#### Source material ####

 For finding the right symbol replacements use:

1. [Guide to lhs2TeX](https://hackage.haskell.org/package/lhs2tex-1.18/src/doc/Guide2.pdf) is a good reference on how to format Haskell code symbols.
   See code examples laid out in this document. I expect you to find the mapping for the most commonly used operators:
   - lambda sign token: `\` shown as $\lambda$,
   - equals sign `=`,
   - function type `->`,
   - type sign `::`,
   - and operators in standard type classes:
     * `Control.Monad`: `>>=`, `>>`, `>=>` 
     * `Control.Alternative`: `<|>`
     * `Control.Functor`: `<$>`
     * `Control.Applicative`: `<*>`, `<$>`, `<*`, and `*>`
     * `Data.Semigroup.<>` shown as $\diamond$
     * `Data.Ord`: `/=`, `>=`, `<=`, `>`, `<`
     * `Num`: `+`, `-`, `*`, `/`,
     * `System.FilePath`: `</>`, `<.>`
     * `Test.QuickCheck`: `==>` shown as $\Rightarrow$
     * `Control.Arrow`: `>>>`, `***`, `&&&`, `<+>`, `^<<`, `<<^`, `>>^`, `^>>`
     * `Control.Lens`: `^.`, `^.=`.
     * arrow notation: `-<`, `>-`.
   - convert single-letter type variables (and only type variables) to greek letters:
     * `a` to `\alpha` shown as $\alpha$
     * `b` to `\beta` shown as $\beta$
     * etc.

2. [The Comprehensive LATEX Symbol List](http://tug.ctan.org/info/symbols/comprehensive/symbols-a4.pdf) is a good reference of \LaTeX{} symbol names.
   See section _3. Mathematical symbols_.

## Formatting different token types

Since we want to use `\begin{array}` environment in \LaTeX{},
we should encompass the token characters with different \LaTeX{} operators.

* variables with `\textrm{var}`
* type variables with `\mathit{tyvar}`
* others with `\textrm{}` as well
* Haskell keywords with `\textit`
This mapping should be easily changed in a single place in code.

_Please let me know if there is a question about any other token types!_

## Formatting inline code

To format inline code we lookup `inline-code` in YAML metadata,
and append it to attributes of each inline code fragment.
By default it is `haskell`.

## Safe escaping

####

(Problem details) Copy out, word for word, the part of the entries above that begins at the line with "2. [The Comprehensive" and ends at the line with "## Formatting inline code", including both.

(Task response)
2. [The Comprehensive LATEX Symbol List](http://tug.ctan.org/info/symbols/comprehensive/symbols-a4.pdf) is a good reference of \LaTeX{} symbol names.
   See section _3. Mathematical symbols_.

## Formatting different token types

Since we want to use `\begin{array}` environment in \LaTeX{},
we should encompass the token characters with different \LaTeX{} operators.

* variables with `\textrm{var}`
* type variables with `\mathit{tyvar}`
* others with `\textrm{}` as well
* Haskell keywords with `\textit`
This mapping should be easily changed in a single place in code.

_Please let me know if there is a question about any other token types!_

## Formatting inline code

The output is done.